**WORK TO COMPLETE:**
What is needed is an exact copy of the whole listing below, with no pictures.

**SUPPLIED MATERIAL:**

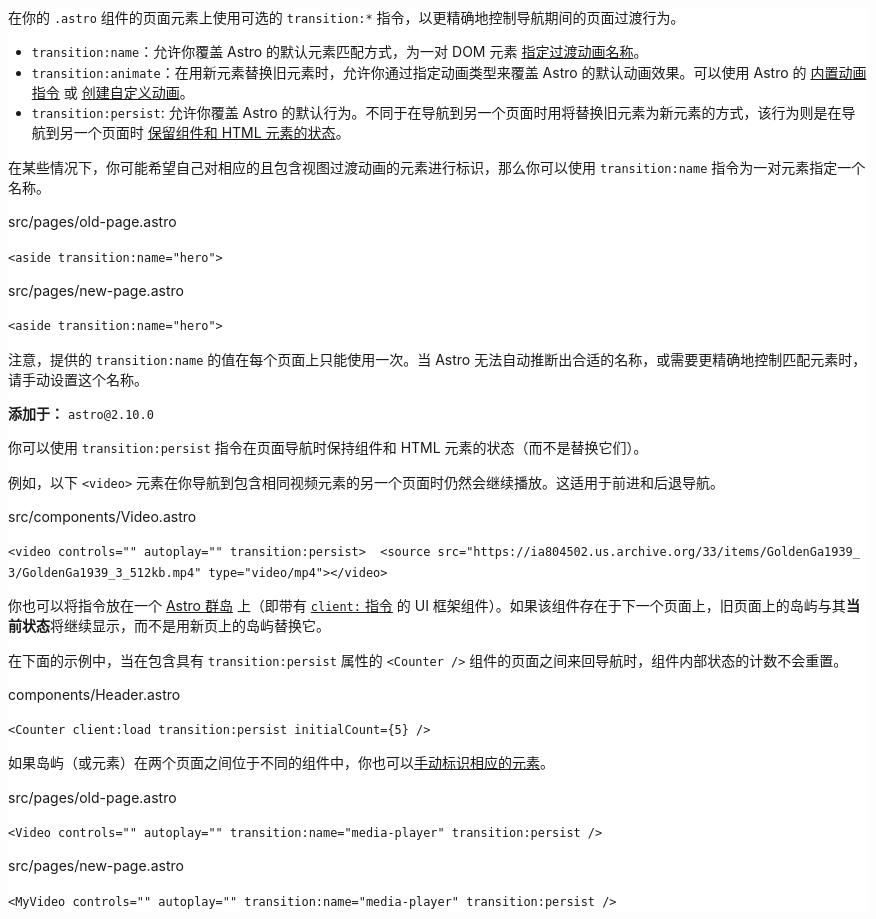 在你的 `.astro` 组件的页面元素上使用可选的 `transition:*` 指令，以更精确地控制导航期间的页面过渡行为。

+   `transition:name`：允许你覆盖 Astro 的默认元素匹配方式，为一对 DOM 元素 [指定过渡动画名称](#%E5%91%BD%E5%90%8D%E8%BF%87%E6%B8%A1%E5%8A%A8%E7%94%BB)。
+   `transition:animate`：在用新元素替换旧元素时，允许你通过指定动画类型来覆盖 Astro 的默认动画效果。可以使用 Astro 的 [内置动画指令](#%E5%86%85%E7%BD%AE%E5%8A%A8%E7%94%BB%E6%8C%87%E4%BB%A4) 或 [创建自定义动画](#%E8%87%AA%E5%AE%9A%E4%B9%89%E5%8A%A8%E7%94%BB)。
+   `transition:persist`: 允许你覆盖 Astro 的默认行为。不同于在导航到另一个页面时用将替换旧元素为新元素的方式，该行为则是在导航到另一个页面时 [保留组件和 HTML 元素的状态](#%E7%BB%B4%E6%8C%81%E7%8A%B6%E6%80%81)。

在某些情况下，你可能希望自己对相应的且包含视图过渡动画的元素进行标识，那么你可以使用 `transition:name` 指令为一对元素指定一个名称。

src/pages/old-page.astro

```astro
<aside transition:name="hero">
```

src/pages/new-page.astro

```astro
<aside transition:name="hero">
```

注意，提供的 `transition:name` 的值在每个页面上只能使用一次。当 Astro 无法自动推断出合适的名称，或需要更精确地控制匹配元素时，请手动设置这个名称。

**添加于：** `astro@2.10.0`

你可以使用 `transition:persist` 指令在页面导航时保持组件和 HTML 元素的状态（而不是替换它们）。

例如，以下 `<video>` 元素在你导航到包含相同视频元素的另一个页面时仍然会继续播放。这适用于前进和后退导航。

src/components/Video.astro

```astro
<video controls="" autoplay="" transition:persist>  <source src="https://ia804502.us.archive.org/33/items/GoldenGa1939_3/GoldenGa1939_3_512kb.mp4" type="video/mp4"></video>
```

你也可以将指令放在一个 [Astro 群岛](https://docs.astro.build/zh-cn/concepts/islands/) 上（即带有 [`client:` 指令](https://docs.astro.build/zh-cn/reference/directives-reference/#%E5%AE%A2%E6%88%B7%E7%AB%AF%E6%8C%87%E4%BB%A4) 的 UI 框架组件）。如果该组件存在于下一个页面上，旧页面上的岛屿与其**当前状态**将继续显示，而不是用新页上的岛屿替换它。

在下面的示例中，当在包含具有 `transition:persist` 属性的 `<Counter />` 组件的页面之间来回导航时，组件内部状态的计数不会重置。

components/Header.astro

```astro
<Counter client:load transition:persist initialCount={5} />
```

如果岛屿（或元素）在两个页面之间位于不同的组件中，你也可以[手动标识相应的元素](#%E5%91%BD%E5%90%8D%E8%BF%87%E6%B8%A1%E5%8A%A8%E7%94%BB)。

src/pages/old-page.astro

```astro
<Video controls="" autoplay="" transition:name="media-player" transition:persist />
```

src/pages/new-page.astro

```astro
<MyVideo controls="" autoplay="" transition:name="media-player" transition:persist />
```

**EXERCISE OUTPUT:**
 在你的 `.astro` 组件的页面元素上使用可选的 `transition:*` 指令，以更精确地控制导航期间的页面过渡行为。

+   `transition:name`：允许你覆盖 Astro 的默认元素匹配方式，为一对 DOM 元素 [指定过渡动画名称](#%E5%91%BD%E5%90%8D%E8%BF%87%E6%B8%A1%E5%8A%A8%E7%94%BB)。
+   `transition:animate`：在用新元素替换旧元素时，允许你通过指定动画类型来覆盖 Astro 的默认动画效果。可以使用 Astro 的 [内置动画指令](#%E5%86%85%E7%BD%AE%E5%8A%A8%E7%94%BB%E6%8C%87%E4%BB%A4) 或 [创建自定义动画](#%E8%87%AA%E5%AE%9A%E4%B9%89%E5%8A%A8%E7%94%BB)。
+   `transition:persist`: 允许你覆盖 Astro 的默认行为。不同于在导航到另一个页面时用将替换旧元素为新元素的方式，该行为则是在导航到另一个页面时 [保留组件和 HTML 元素的状态](#%E7%BB%B4%E6%8C%81%E7%8A%B6%E6%80%81)。

在某些情况下，你可能希望自己对相应的且包含视图过渡动画的元素进行标识，那么你可以使用 `transition:name` 指令为一对元素指定一个名称。

src/pages/old-page.astro

```astro
<aside transition:name="hero">
```

src/pages/new-page.astro

```astro
<aside transition:name="hero">
```

注意，提供的 `transition:name` 的值在每个页面上只能使用一次。当 Astro 无法自动推断出合适的名称，或需要更精确地控制匹配元素时，请手动设置这个名称。

**添加于：** `astro@2.10.0`

你可以使用 `transition:persist` 指令在页面导航时保持组件和 HTML 元素的状态（而不是替换它们）。

例如，以下 `<video>` 元素在你导航到包含相同视频元素的另一个页面时仍然会继续播放。这适用于前进和后退导航。

src/components/Video.astro

```astro
<video controls="" autoplay="" transition:persist>  <source src="https://ia804502.us.archive.org/33/items/GoldenGa1939_3/GoldenGa1939_3_512kb.mp4" type="video/mp4"></video>
```

你也可以将指令放在一个 [Astro 群岛](https://docs.astro.build/zh-cn/concepts/islands/) 上（即带有 [`client:` 指令](https://docs.astro.build/zh-cn/reference/directives-reference/#%E5%AE%A2%E6%88%B7%E7%AB%AF%E6%8C%87%E4%BB%A4) 的 UI 框架组件）。如果该组件存在于下一个页面上，旧页面上的岛屿与其**当前状态**将继续显示，而不是用新页上的岛屿替换它。

在下面的示例中，当在包含具有 `transition:persist` 属性的 `<Counter />` 组件的页面之间来回导航时，组件内部状态的计数不会重置。

components/Header.astro

```astro
<Counter client:load transition:persist initialCount={5} />
```

如果岛屿（或元素）在两个页面之间位于不同的组件中，你也可以[手动标识相应的元素](#%E5%91%BD%E5%90%8D%E8%BF%87%E6%B8%A1%E5%8A%A8%E7%94%BB)。

src/pages/old-page.astro

```astro
<Video controls="" autoplay="" transition:name="media-player" transition:persist />
```

src/pages/new-page.astro

```astro
<MyVideo controls="" autoplay="" transition:name="media-player" transition:persist />
```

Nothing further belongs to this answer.